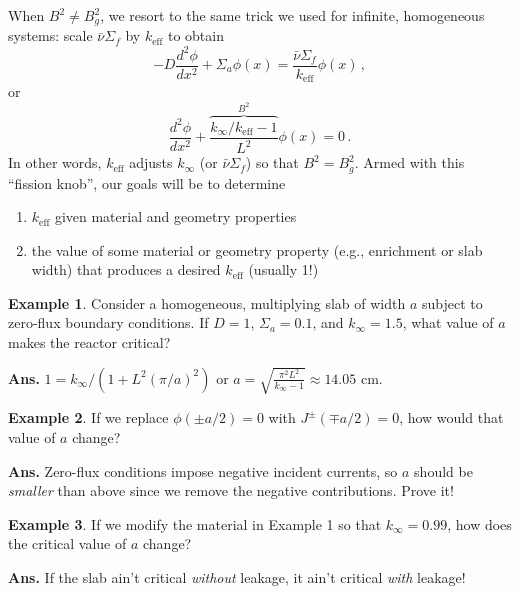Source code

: \documentclass[compact]{ne630handout}
\begin{document}
\begin{handoutflow}
When $B^2 \neq B_g^2$, we resort to the same trick we used
for infinite, homogeneous systems: scale $\bar{\nu}\Sigma_f$ by $k_{\text{eff}}$ to obtain
\begin{equation*}
  -D \frac{d^2 \phi}{dx^2} + \Sigma_a \phi(x) = \frac{\bar{\nu}\Sigma_f}{k_{\text{eff}}} \phi(x) \, ,
\end{equation*}
or
\begin{equation*}
  \frac{d^2 \phi}{dx^2} + \overbrace{\frac{k_{\infty}/k_{\text{eff}} -1}{L^2}}^{B^2} \phi(x) = 0 \, .
\end{equation*}
In other words, $k_{\text{eff}}$ adjusts $k_{\infty}$ (or $\bar{\nu}\Sigma_f$) so that $B^2 = B^2_g$.
Armed with this ``fission knob'', our goals will be to determine
\begin{enumerate}
 \item $k_{\text{eff}}$ given material and geometry properties
 \item the value of some material or geometry property (e.g., enrichment or slab width) that produces a desired $k_{\text{eff}}$ (usually 1!)
\end{enumerate}

{\bf Example 1}. Consider a homogeneous, multiplying slab of width $a$ subject to zero-flux
boundary conditions.  If $D=1$, $\Sigma_a = 0.1$, and $k_{\infty} = 1.5$,
what value of $a$ makes the reactor critical?

{ \textcolor{wcprimary}{ {\bf Ans.}  $1 = k_{\infty}/(1+L^2 (\pi/a)^2)$ or
$a = \sqrt{\frac{\pi^2 L^2}{k_{\infty}-1}} \approx 14.05$ cm.
}}

{\bf Example 2}.  If we replace $\phi(\pm a/2) = 0$ with $J^{\pm}(\mp a/2) = 0$, how
would that value of $a$ change?

{ \textcolor{wcprimary}{ {\bf Ans.}  Zero-flux conditions impose negative incident currents, so $a$ should be {\it smaller} than above since we remove the negative contributions.  Prove it!
}}

{\bf Example 3}.  If we modify the material in Example 1 so that $k_{\infty} = 0.99$, how does
the critical value of $a$ change?

{ \textcolor{wcprimary}{ {\bf Ans.}  If the slab ain't critical {\it without} leakage, it ain't critical {\it with} leakage!
}}

\end{handoutflow}
\end{document}
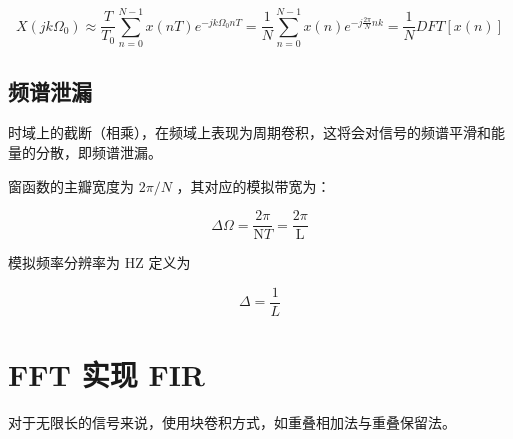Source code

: \documentclass[cn,11pt,chinese,black,simple]{../elegantbook}
\begin{document}
\[
X\left(j k \Omega_{0}\right) \approx \frac{T}{T_{0}} \sum_{n=0}^{N-1} x(n T) e^{-j k \Omega_{0} n T}=\frac{1}{N} \sum_{n=0}^{N-1} x(n) e^{-j \frac{2 \pi}{N} n k}=\frac{1}{N} D F T[x(n)]
\]


\subsection{频谱泄漏}

时域上的截断（相乘），在频域上表现为周期卷积，这将会对信号的频谱平滑和能量的分散，即频谱泄漏。

窗函数的主瓣宽度为 \(2\pi / N\) ，其对应的模拟带宽为：

\[
\Delta \Omega=\frac{2 \pi}{\mathrm{N} T}=\frac{2 \pi}{\mathrm{L}}
\]

模拟频率分辨率为 HZ 定义为 

\[\Delta = \frac{1}{L}\] 

\section{FFT 实现 FIR}

对于无限长的信号来说，使用块卷积方式，如重叠相加法与重叠保留法。


\let\chapname\undefined
\ifx\mainclass\undefined
\end{document}
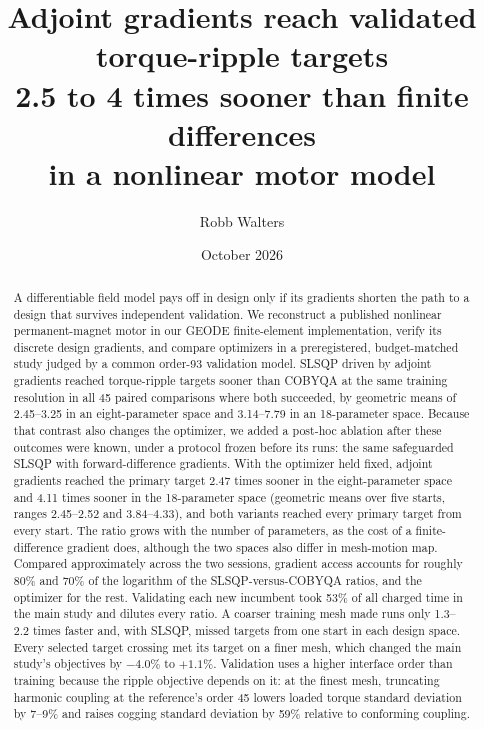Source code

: \documentclass{anvil-paper}
\title{Adjoint gradients reach validated torque-ripple targets\\
2.5 to 4 times sooner than finite differences\\in a nonlinear motor model}
\author{Robb Walters}
\date{October 2026}
\begin{document}
\maketitle
\begin{abstract}
A differentiable field model pays off in design only if its gradients
shorten the path to a design that survives independent validation. We
reconstruct a published nonlinear permanent-magnet motor in our GEODE
finite-element implementation, verify its discrete design gradients, and
compare optimizers in a preregistered, budget-matched study judged by a
common order-93 validation model. SLSQP driven by adjoint gradients reached
torque-ripple targets sooner than COBYQA at the same training resolution in
all 45 paired comparisons where both succeeded, by geometric means of
2.45--3.25 in an eight-parameter space and 3.14--7.79 in an 18-parameter
space. Because that contrast also changes the optimizer, we added a
post-hoc ablation after these outcomes were known, under a protocol frozen
before its runs: the same safeguarded SLSQP with forward-difference
gradients. With the optimizer held fixed, adjoint gradients reached the
primary target 2.47 times sooner in the eight-parameter space and 4.11
times sooner in the 18-parameter space (geometric means over five starts,
ranges 2.45--2.52 and 3.84--4.33), and both variants reached every primary
target from every start. The ratio grows with the number of parameters, as
the cost of a finite-difference gradient does, although the two spaces also
differ in mesh-motion map. Compared approximately across the two sessions,
gradient access accounts for roughly 80\% and 70\% of the logarithm of the
SLSQP-versus-COBYQA ratios, and the optimizer for the rest. Validating each
new incumbent took 53\% of all charged time in the main study and dilutes
every ratio. A coarser training mesh made runs only 1.3--2.2 times faster
and, with SLSQP, missed targets from one start in each design space. Every
selected target crossing met its target on a finer mesh, which changed the
main study's objectives by $-4.0\%$ to $+1.1\%$. Validation uses a higher
interface order than training because the ripple objective depends on it:
at the finest mesh, truncating harmonic coupling at the reference's order
45 lowers loaded torque standard deviation by 7--9\% and raises cogging
standard deviation by 59\% relative to conforming coupling.
\end{abstract}
\end{document}
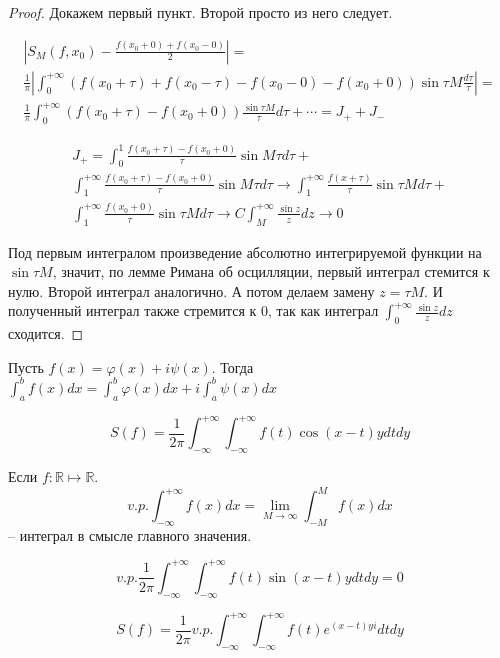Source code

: \documentclass[document.tex]{subfiles}
\begin{document}
\begin{proof}
    Докажем первый пункт. Второй просто из него следует.

    \begin{multline*}
        |S_M(f, x_0) - \frac{f(x_0 + 0) + f(x_0 - 0)}{2}| = \\ \frac{1}{\pi} \left| \int_{0}^{+\infty} (f(x_0 + \tau) +
        f(x_0 - \tau) - f(x_0 - 0) - f(x_0 + 0)) \sin \tau M \frac{d\tau}{\tau} \right| = \\
        \frac{1}{\pi} \int_{0}^{+\infty} (f(x_0 + \tau) - f(x_0 + 0)) \frac{\sin \tau M}{\tau}d\tau + \cdots = 
        J_+ + J_-
    \end{multline*}

    \begin{multline*}
        J_+ = \int_{0}^{1} \frac{f(x_0 + \tau) - f(x_0 + 0)}{\tau} \sin M\tau d\tau + \\
        \int_{1}^{+\infty}\frac{f(x_0 + \tau) - f(x_0 + 0)}{\tau} \sin M\tau d\tau \rightarrow \int_{1}^{+\infty}
        \frac{f(x + \tau)}{\tau} \sin \tau M d\tau + \\ \int_{1}^{+\infty} \frac{f(x_0 + 0)}{\tau} \sin \tau M d\tau
        \rightarrow  C \int_{M}^{+\infty} \frac{\sin z}{z} dz \rightarrow 0
    \end{multline*}
    
    Под первым интегралом произведение абсолютно интегрируемой функции на $\sin \tau M$, значит, по лемме Римана об
    осцилляции, первый интеграл стемится к нулю.
    Второй интеграл аналогично. А потом делаем замену $z = \tau M$. И полученный интеграл также стремится к 0, так как
    интеграл $\int_{0}^{+\infty} \frac{\sin z}{z} dz$ сходится.
\end{proof}
\begin{definition}
    Пусть $f(x) = \varphi(x) + i \psi(x)$. Тогда $\int_{a}^{b} f(x)dx = \int_{a}^{b}\varphi(x)dx +
    i\int_{a}^{b}\psi(x)dx$
\end{definition}

\[
    S(f) = \frac{1}{2 \pi} \int_{-\infty}^{+\infty} \int_{-\infty}^{+\infty} f(t) \cos (x - t)y dt dy
\]

\begin{definition}
    Если $f: \mathbb{R} \mapsto \mathbb{R}$. 
    \[
        v.p. \int_{-\infty}^{+\infty} f(x)dx = \lim_{M \rightarrow \infty} \int_{-M}^{M}f(x)dx
    \] -- интеграл в смысле главного значения.
\end{definition}

\[
    v.p. \frac{1}{2 \pi} \int_{-\infty}^{+\infty} \int_{-\infty}^{+ \infty} f(t) \sin (x - t)y dt dy = 0
\]

\[
    S(f) = \frac{1}{2\pi} v.p. \int_{-\infty}^{+\infty} \int_{-\infty}^{+\infty} f(t) e^{(x - t)yi}dt dy
\]
\end{document}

TRY IT -
For this task, write out exactly the lines of the entries above, starting at the line with "(f(x_0 + \tau) +" and ending at the line with "f(x_0 - \tau)", both included, and no others.

COMPLETED TASK -
        |S_M(f, x_0) - \frac{f(x_0 + 0) + f(x_0 - 0)}{2}| = \\ \frac{1}{\pi} \left| \int_{0}^{+\infty} (f(x_0 + \tau) +
        f(x_0 - \tau) - f(x_0 - 0) - f(x_0 + 0)) \sin \tau M \frac{d\tau}{\tau} \right| = \\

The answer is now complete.